WORK REQUIRED:
In the records below, work out how many lines hold the word "defined". Report the number alone.

-- MATERIAL FOR THIS TASK follows --

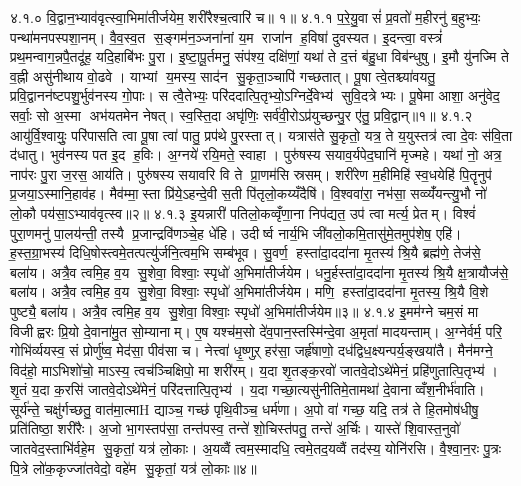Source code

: ४.१.०
वि॒द्वान॒भ्याव॑वृत्स्वा॒भिमा॑तीर्जयेम॒ शरी॑रैश्च॒त्वारि॑ च॥ १॥
४.१.१
प॒रे॒यु॒वासं॑ प्र॒वतो॑ म॒हीरनु॑ ब॒हुभ्यः॒ पन्था॑मनपस्पशा॒नम्। वै॒व॒स्व॒त स॒ङ्गम॑न॒ञ्जना॑नां य॒म राजा॑न ह॒विषा॑ दुवस्यत। इ॒दन्त्वा॒ वस्त्रं॑ प्रथ॒मन्वाग॒न्नपै॒तदू॑ह॒ यदि॒हाबि॑भः पु॒रा। इ॒ष्टा॒पू॒र्तमनु॒ संप॑श्य॒ दक्षि॑णां॒ यथा॑ ते द॒त्तं ब॑हु॒धा विब॑न्धुषु। इ॒मौ यु॑नज्मि ते व॒ह्नी असु॑नीथाय वो॒ढवे। याभ्यां य॒मस्य॒ साद॑न सु॒कृता॒ञ्चापि॑ गच्छतात्। पू॒षा त्वे॒तश्च्या॑वयतु॒ प्रवि॒द्वानन॑ष्टपशु॒र्भुव॑नस्य गो॒पाः। स त्वै॒तेभ्यः॒ परि॑ददात्पि॒तृभ्यो॒ऽग्निर्दे॒वेभ्य॑ सुवि॒दत्रेभ्यः। पू॒षेमा आशा॒ अनु॑वेद॒ सर्वाः॒ सो अ॒स्मा अभ॑यतमेन नेषत्। स्व॒स्ति॒दा अघृ॑णिः॒ सर्व॑वी॒रोऽप्र॑युच्छन्पु॒र ए॑तु॒ प्रवि॒द्वान्॥१॥
४.१.२
आयु॑र्वि॒श्वायुः॒ परि॑पासति त्वा पू॒षा त्वा॑ पातु॒ प्रप॑थे पु॒रस्तात्। यत्रास॑ते सु॒कृतो॒ यत्र॒ ते य॒युस्तत्र॑ त्वा दे॒वः स॑वि॒ता द॑धातु। भुव॑नस्य पत इ॒द ह॒विः। अ॒ग्नये॑ रयि॒मते॒ स्वाहा। पुरु॑षस्य सयाव॒र्यपेद॒घानि॑ मृज्महे। यथा॑ नो॒ अत्र॒ नाप॑रः पु॒रा ज॒रस॒ आय॑ति। पुरु॑षस्य सयावरि वि ते प्रा॒णम॑सि स्रसम्। शरी॑रेण म॒हीमिहि॑ स्व॒धयेहि॑ पि॒तॄनुप॑ प्र॒जया॒ऽस्मानि॒हाव॑ह। मैव॑म्मा॒स्ता प्रि॑ये॒ऽहन्दे॒वी स॒ती पि॑तृलो॒कय्यँदैषि॑। वि॒श्ववा॑रा॒ नभ॑सा॒ सव्व्यँ॑यन्त्यु॒भौ नो॑ लो॒कौ पय॑सा॒ऽभ्याव॑वृत्स्व॥२॥
४.१.३
इ॒यन्नारी॑ पतिलो॒कव्वृँणा॒ना निप॑द्यत॒ उप॑ त्वा मर्त्य॒ प्रेतम्। विश्वं॑ पुरा॒णमनु॑ पा॒लय॑न्ती॒ तस्यै प्र॒जान्द्रवि॑णञ्चे॒ह धे॑हि। उदीर्ष्व नार्य॒भि जी॑वलो॒कमि॒तासु॑मे॒तमुप॑शेष॒ एहि॑। ह॒स्त॒ग्रा॒भस्य॑ दिधि॒षोस्त्वमे॒तत्पत्यु॑र्जनि॒त्वम॒भि सम्ब॑भूव। सु॒वर्ण॒ हस्ता॑दा॒ददा॑ना मृ॒तस्य॑ श्रि॒यै ब्रह्म॑णे॒ तेज॑से॒ बला॑य। अत्रै॒व त्वमि॒ह व॒य सु॒शेवा॒ विश्वाः॒ स्पृधो॑ अ॒भिमा॑तीर्जयेम। धनु॒र्\mbox{}हस्ता॑दा॒ददा॑ना मृ॒तस्य॑ श्रि॒यै क्ष॒त्रायौज॑से॒ बला॑य। अत्रै॒व त्वमि॒ह व॒य सु॒शेवा॒ विश्वाः॒ स्पृधो॑ अ॒भिमा॑तीर्जयेम। मणि॒ हस्ता॑दा॒ददा॑ना मृ॒तस्य॒ श्रि॒यै वि॒शे पुष्ट्यै॒ बला॑य। अत्रै॒व त्वमि॒ह व॒य सु॒शेवा॒ विश्वाः॒ स्पृधो॑ अ॒भिमा॑तीर्जयेम॥३॥
४.१.४
इ॒मम॑ग्ने चम॒सं मा विजीह्वरः प्रि॒यो दे॒वाना॑मु॒त सो॒म्यानाम्। ए॒ष यश्च॑म॒सो दे॑व॒पान॒स्तस्मि॑न्दे॒वा अ॒मृता॑ मादयन्ताम्। अ॒ग्नेर्वर्म॒ परि॒ गोभि॑र्व्ययस्व॒ सं प्रोर्णु॑ष्व॒ मेद॑सा॒ पीव॑सा च। नेत्त्वा॑ धृ॒ष्णुऱ् हर॑सा॒ जर्\mbox{}हृ॑षाणो॒ दध॑द्विध॒क्ष्यन्पर्य॒ङ्खया॑तै। मैन॑मग्ने॒ विद॑हो॒ माऽभिशो॑चो॒ माऽस्य॒ त्वच॑ञ्चिक्षिपो॒ मा शरी॑रम्। य॒दा शृ॒तङ्क॒रवो॑ जातवे॒दोऽथे॑मेनं॒ प्रहि॑णुतात्पि॒तृभ्य॑। शृ॒तं य॒दा क॒रसि॑ जातवे॒दोऽथे॑मेनं॒ परि॑दत्तात्पि॒तृभ्य॑। य॒दा गच्छा॒त्यसु॑नीतिमे॒तामथा॑ दे॒वानाव्वँश॒नीर्भ॑वाति। सूर्य॑न्ते॒ चक्षु॑र्गच्छतु॒ वात॑मा॒त्माH द्याञ्च॒ गच्छ॑ पृथि॒वीञ्च॒ धर्म॑णा। अ॒पो वा॑ गच्छ॒ यदि॒ तत्र॑ ते हि॒तमोष॑धीषु॒ प्रति॑तिष्ठा॒ शरी॑रैः। अ॒जो भा॒गस्तप॑सा॒ तन्त॑पस्व॒ तन्ते॑ शो॒चिस्त॑पतु॒ तन्ते॑ अ॒र्चिः। यास्ते॑ शि॒वास्त॒नुवो॑ जातवेद॒स्ताभि॑र्वहे॒म सु॒कृतां॒ यत्र॑ लो॒काः। अ॒यव्वैं त्वम॒स्मादधि॒ त्वमे॒तद॒यव्वैं तद॑स्य॒ योनि॑रसि। वै॒श्वा॒न॒रः पु॒त्रः पि॒त्रे लो॑क॒कृज्जा॑तवेदो॒ वहे॑म सु॒कृतां॒ यत्र॑ लो॒काः॥४॥
\anuvakamend

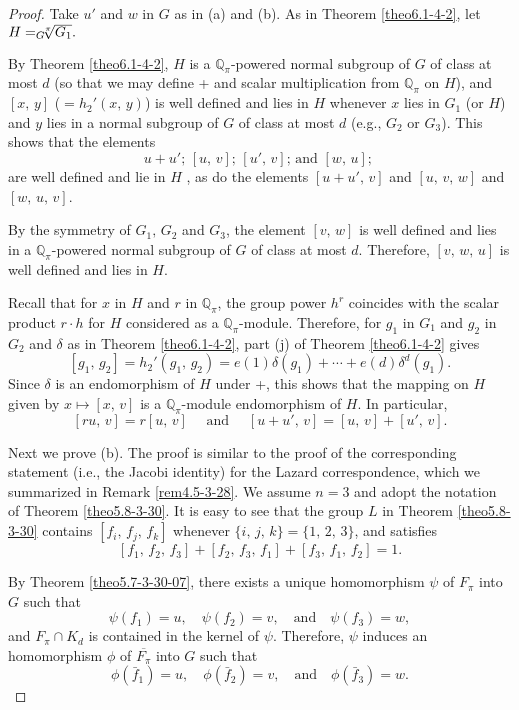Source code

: \documentclass[mathscr]{amsart}
\theoremstyle{theorem}
\theoremstyle{definition}
\numberwithin{equation}{section}
\def \({\left(}
\def \){\right)}
\def\[{\left[}
\def\]{\right]}
\def\Q{\mathbb{Q}}
\def\ol{\overline}
\begin{document}
\begin{proof}
Take $u'$ and $w$ in $G$ as in (a) and (b). As in Theorem
\ref{theo6.1-4-2}, let $H=_{G}\hspace*{-0.2cm}\sqrt[\pi]{G_1}.$

By Theorem \ref{theo6.1-4-2}, $H$ is a $\Q_\pi$-powered normal
subgroup of $G$ of class at most $d$ (so that we may define + and
scalar multiplication from $\Q_\pi$ on $H$), and $[x,\,y]$
($=h_2'(x,\,y)$) is well defined and lies in $H$ whenever $x$ lies
in $G_1$ (or $H$) and $y$ lies in a normal subgroup of $G$ of class
at most $d$ (e.g., $G_2$ or $G_3$). This shows that the elements
$$u+u';\,[u,\,v];\,[u',\,v];\,\text{and }[w,\,u];\,$$
are well defined and lie in $H$ , as do the elements $[u+u',\,v]$
and $[u,\,v,\,w]$ and $[w,\,u,\,v]$.

By the symmetry of $G_1,\,G_2$ and $G_3$, the element $[v,\,w]$ is
well defined and lies in a $\Q_\pi$-powered normal subgroup of $G$
of class at most $d$. Therefore, $[v,\,w,\,u]$ is well defined and
lies in $H$.

Recall that for $x$ in $H$ and $r$ in $\Q_\pi$, the group power
$h^r$ coincides with the scalar product $r\cdot h$ for $H$
considered as a $\Q_\pi$-module. Therefore, for $g_1$ in $G_1$ and
$g_2$ in $G_2$ and $\delta$ as in Theorem \ref{theo6.1-4-2}, part
(j) of Theorem \ref{theo6.1-4-2} gives
$$\[g_1,\,g_2\]=h_2'\(g_1,\,g_2\)=e(1)\delta\(g_1\)+\cdots+e(d)\delta^d\(g_1\).$$
Since $\delta$ is an endomorphism of $H$ under +, this shows that
the mapping on $H$ given by $x\mapsto\[x,\,v\]$ is a $\Q_\pi$-module
endomorphism of $H$. In particular,
\begin{equation}\label{eq6.5-4-2}
[ru,\,v]=r[u,\,v]\quad\text{ and }\quad[u+u',\,v]=[u,\,v]+[u',\,v].
\end{equation}

Next we prove (b). The proof is similar to the proof of the
corresponding statement (i.e., the Jacobi identity) for the Lazard
correspondence, which we summarized in Remark \ref{rem4.5-3-28}. We
assume $n=3$ and adopt the notation of Theorem \ref{theo5.8-3-30}.
It is easy to see that the group $L$ in Theorem \ref{theo5.8-3-30}
contains $\[f_i,\,f_j,\,f_k\]$ whenever
$\{i,\,j,\,k\}=\{1,\,2,\,3\}$, and satisfies
\begin{equation}\label{eq6.6-4-2}
\[f_1,\,f_2,\,f_3\]+\[f_2,\,f_3,\,f_1\]+\[f_3,\,f_1,\,f_2\]=1.
\end{equation}

By Theorem \ref{theo5.7-3-30-07}, there exists a unique homomorphism
$\psi$ of $F_\pi$ into $G$ such that
$$\psi\(f_1\)=u,\quad\psi\(f_2\)=v,\quad\text{and}\quad\psi\(f_3\)=w,$$
and $F_\pi\cap K_d$ is contained in the kernel of $\psi.$ Therefore,
$\psi$ induces an homomorphism $\phi$ of $\ol{F_\pi}$ into $G$ such
that
$$\phi\(\bar f_1\)=u,\quad\phi\(\bar f_2\)=v,\quad\text{and}\quad\phi\(\bar f_3\)=w.$$


\end{proof}
\end{document}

-- MATERIAL FOR THIS TASK concluded --

SOLUTION:
4